The International Agency for Research on Cancer (IARC) and the Joint Expert Committee on Food Additives (JECFA) of WHO and FAO have recently conducted independent but complementary studies to assess the potential carcinogenic danger and other health risks associated with the consumption of aspartame.
The result of the investigation by the two bodies was that aspartame was added to the list of the International Agency for Research on Cancer as a possible human carcinogen, the IARC classified aspartame in group 2B. Group 2B includes substances for which there is “limited evidence” of a carcinogenic effect on humans.

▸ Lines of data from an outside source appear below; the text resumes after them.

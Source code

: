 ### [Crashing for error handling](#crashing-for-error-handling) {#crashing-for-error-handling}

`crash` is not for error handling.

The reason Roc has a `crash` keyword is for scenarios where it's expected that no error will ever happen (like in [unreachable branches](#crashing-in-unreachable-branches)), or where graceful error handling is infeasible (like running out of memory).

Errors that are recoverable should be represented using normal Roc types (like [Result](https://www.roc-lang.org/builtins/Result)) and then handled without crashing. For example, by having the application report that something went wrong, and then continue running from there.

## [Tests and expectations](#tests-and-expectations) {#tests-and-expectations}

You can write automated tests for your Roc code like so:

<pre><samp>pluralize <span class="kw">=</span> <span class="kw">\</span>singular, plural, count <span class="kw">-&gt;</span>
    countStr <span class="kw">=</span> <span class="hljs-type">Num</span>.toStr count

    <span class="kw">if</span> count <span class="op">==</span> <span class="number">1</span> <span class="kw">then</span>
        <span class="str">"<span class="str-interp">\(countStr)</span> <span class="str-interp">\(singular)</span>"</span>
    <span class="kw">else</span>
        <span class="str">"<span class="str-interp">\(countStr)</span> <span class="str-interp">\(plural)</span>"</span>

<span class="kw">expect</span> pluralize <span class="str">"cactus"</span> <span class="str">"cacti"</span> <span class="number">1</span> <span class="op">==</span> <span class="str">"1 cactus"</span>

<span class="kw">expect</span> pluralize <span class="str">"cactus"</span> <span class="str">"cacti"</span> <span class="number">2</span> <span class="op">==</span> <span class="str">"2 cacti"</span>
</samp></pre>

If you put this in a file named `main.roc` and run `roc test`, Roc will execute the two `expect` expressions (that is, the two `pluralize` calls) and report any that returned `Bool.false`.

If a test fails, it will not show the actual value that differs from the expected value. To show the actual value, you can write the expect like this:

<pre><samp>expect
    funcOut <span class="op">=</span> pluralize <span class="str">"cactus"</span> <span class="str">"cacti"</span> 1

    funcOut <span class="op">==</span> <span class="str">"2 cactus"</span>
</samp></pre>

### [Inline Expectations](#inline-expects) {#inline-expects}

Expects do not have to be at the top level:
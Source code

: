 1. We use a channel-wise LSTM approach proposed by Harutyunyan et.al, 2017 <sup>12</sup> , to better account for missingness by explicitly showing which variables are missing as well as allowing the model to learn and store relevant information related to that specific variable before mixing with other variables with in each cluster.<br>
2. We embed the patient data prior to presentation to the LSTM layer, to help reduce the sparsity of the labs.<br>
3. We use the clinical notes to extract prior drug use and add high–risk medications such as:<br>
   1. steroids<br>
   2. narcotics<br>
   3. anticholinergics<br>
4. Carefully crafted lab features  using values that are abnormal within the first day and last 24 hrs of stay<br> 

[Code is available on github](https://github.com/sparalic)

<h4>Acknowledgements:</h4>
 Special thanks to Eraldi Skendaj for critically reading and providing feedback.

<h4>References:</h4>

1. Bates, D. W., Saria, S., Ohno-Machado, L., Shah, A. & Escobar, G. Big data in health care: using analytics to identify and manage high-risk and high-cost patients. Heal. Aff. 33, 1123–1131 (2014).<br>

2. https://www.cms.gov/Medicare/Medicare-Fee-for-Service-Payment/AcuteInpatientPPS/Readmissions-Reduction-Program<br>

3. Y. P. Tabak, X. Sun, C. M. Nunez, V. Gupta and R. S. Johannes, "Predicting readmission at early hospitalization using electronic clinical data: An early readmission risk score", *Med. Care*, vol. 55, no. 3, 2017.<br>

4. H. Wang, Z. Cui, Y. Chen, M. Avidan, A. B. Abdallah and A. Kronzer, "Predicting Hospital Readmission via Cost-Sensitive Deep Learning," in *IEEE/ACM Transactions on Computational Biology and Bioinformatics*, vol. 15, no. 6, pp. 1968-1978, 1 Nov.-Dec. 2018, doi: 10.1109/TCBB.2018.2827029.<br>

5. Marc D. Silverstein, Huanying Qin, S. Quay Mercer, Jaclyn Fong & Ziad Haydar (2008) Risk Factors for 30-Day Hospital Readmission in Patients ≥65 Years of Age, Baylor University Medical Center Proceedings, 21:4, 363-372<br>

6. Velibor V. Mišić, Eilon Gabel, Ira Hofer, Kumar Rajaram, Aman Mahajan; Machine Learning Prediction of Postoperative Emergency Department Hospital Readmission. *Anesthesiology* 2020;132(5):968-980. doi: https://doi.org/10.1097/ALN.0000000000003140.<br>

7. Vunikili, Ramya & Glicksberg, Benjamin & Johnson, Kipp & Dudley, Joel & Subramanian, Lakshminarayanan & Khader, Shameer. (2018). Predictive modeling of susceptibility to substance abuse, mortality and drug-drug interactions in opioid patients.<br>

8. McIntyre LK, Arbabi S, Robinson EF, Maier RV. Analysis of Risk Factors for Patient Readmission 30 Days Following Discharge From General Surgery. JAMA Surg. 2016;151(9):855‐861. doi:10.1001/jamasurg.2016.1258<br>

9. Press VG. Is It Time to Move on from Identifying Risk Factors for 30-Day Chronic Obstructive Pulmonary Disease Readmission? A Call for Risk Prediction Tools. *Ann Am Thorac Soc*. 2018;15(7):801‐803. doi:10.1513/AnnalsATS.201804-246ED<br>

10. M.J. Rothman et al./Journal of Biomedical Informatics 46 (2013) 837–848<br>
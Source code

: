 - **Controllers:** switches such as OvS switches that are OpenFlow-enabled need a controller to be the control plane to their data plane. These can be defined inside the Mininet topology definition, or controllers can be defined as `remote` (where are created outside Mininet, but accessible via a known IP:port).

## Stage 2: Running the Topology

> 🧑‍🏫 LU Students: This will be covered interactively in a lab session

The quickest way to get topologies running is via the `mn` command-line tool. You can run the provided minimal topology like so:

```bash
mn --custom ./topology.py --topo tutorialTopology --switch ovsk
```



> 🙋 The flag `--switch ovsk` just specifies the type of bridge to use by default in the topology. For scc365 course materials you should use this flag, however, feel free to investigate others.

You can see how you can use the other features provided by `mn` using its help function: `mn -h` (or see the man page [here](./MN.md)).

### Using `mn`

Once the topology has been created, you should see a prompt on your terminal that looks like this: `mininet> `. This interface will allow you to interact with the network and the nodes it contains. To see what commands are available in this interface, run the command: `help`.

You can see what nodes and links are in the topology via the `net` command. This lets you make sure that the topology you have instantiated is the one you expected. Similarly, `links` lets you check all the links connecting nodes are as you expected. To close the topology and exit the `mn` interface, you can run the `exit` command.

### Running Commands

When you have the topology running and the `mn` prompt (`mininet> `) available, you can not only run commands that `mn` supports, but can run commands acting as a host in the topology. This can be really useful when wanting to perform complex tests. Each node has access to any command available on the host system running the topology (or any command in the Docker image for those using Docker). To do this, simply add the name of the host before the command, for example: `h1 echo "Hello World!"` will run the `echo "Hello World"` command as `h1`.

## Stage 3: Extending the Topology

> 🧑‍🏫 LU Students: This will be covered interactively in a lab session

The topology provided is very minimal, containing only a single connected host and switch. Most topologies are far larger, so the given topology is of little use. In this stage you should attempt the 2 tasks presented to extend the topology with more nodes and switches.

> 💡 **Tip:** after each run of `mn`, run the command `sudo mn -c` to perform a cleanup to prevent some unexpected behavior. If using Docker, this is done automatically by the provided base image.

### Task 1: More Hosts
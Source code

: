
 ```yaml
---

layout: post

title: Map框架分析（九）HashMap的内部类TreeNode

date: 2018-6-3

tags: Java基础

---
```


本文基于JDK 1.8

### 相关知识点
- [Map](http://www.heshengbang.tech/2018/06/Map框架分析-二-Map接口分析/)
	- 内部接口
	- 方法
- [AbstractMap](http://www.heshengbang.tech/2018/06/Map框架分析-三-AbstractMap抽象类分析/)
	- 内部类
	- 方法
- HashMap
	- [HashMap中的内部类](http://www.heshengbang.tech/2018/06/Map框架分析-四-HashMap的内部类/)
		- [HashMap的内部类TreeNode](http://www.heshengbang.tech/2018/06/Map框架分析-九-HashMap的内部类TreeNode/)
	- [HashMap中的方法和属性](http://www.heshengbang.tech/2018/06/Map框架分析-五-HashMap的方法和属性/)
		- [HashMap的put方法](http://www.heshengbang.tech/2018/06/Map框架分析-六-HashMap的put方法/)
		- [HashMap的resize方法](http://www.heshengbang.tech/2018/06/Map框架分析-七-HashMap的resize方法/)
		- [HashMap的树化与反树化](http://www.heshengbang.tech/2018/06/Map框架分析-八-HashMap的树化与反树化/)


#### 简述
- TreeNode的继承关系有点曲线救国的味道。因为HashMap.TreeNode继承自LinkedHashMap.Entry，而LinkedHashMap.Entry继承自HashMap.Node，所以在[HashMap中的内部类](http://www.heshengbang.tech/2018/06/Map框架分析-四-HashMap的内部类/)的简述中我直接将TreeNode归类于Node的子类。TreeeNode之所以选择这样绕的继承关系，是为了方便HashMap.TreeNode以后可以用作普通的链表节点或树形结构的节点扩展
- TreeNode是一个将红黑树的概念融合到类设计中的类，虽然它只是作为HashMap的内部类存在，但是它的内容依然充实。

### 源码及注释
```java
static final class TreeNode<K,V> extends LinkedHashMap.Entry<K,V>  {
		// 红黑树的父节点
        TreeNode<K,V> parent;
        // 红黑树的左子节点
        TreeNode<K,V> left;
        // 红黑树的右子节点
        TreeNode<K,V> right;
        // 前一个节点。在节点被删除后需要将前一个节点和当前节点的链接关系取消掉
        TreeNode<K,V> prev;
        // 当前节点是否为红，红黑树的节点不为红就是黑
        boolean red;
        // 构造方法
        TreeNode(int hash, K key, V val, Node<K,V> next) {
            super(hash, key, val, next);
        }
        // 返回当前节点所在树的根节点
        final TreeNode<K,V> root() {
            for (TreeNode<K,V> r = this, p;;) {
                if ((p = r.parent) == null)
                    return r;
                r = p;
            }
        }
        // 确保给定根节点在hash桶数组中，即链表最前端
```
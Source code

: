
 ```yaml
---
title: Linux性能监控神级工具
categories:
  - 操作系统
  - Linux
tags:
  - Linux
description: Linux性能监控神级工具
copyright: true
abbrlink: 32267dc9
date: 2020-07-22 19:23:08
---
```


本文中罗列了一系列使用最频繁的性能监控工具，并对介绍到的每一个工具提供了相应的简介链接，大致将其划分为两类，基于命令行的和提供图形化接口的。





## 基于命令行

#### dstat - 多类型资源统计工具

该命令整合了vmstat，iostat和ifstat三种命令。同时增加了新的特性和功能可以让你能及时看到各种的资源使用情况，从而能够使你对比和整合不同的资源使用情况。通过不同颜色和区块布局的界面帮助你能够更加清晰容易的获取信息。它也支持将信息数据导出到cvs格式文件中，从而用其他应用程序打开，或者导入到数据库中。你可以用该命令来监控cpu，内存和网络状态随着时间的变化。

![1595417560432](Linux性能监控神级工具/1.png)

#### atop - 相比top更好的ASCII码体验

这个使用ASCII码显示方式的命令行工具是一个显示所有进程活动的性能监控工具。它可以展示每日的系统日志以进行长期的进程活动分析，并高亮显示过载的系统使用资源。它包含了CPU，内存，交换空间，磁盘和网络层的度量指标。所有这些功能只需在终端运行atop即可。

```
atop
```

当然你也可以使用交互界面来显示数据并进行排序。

IARC’s and JECFA’s evaluations were based on scientific data on the effects of aspartame collected from a variety of sources, including peer-reviewed studies, government reports, and studies conducted for regulatory purposes. The studies were reviewed by independent experts, and both committees took steps to ensure the independence and reliability of the reviews.
JECFA also concluded that the previously established acceptable daily intake (ADI) of 0-40 mg/kg body weight for aspartame is maintained*, so this recommendation remains valid.
Aspartame is an artificial (chemical) sweetener that has been widely used in various foods and beverages since the 1980s, including diet beverages such as the popular cola flavor. In our country, a significant proportion of sugar-free carbonated colas are sweetened with aspartame, but not without exception. All drinks of the domestically produced XIXO product line are aspartame-free, and since they were launched in 2013, aspartame has never been used in them.
IARC and WHO continue to monitor new evidence and encourage independent research groups to conduct further studies on the potential link between aspartame exposure and consumer health effects.